▸ Data for processing:
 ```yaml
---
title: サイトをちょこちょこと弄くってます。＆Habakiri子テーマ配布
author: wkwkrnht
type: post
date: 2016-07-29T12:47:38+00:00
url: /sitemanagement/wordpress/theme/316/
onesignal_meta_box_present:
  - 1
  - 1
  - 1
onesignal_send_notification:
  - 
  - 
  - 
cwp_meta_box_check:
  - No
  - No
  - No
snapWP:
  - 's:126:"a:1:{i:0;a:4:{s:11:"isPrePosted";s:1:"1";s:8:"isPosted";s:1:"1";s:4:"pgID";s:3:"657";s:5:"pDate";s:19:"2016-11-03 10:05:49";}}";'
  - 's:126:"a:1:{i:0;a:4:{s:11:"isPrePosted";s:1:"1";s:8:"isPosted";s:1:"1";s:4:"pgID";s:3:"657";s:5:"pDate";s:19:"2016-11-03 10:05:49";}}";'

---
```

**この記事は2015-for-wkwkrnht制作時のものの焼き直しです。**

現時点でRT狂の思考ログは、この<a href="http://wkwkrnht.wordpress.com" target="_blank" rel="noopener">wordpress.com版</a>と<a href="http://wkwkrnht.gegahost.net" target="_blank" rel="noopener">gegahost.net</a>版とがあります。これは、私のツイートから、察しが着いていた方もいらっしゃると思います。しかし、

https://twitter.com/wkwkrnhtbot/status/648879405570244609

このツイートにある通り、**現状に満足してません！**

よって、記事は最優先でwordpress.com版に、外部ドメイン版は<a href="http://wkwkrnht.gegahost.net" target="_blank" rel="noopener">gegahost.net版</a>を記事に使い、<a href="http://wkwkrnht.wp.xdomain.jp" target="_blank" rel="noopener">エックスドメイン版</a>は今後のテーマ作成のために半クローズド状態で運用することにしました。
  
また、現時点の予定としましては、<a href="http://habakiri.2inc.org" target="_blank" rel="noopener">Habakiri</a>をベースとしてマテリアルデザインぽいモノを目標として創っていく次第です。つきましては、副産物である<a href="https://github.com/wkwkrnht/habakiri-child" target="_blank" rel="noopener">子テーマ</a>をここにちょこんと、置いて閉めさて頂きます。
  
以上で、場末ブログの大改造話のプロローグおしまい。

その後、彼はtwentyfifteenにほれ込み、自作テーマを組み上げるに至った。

▸ What is required:
What is the number of lines in the data that contain "gegahost"? Write that number and nothing else.

▸ Result:
2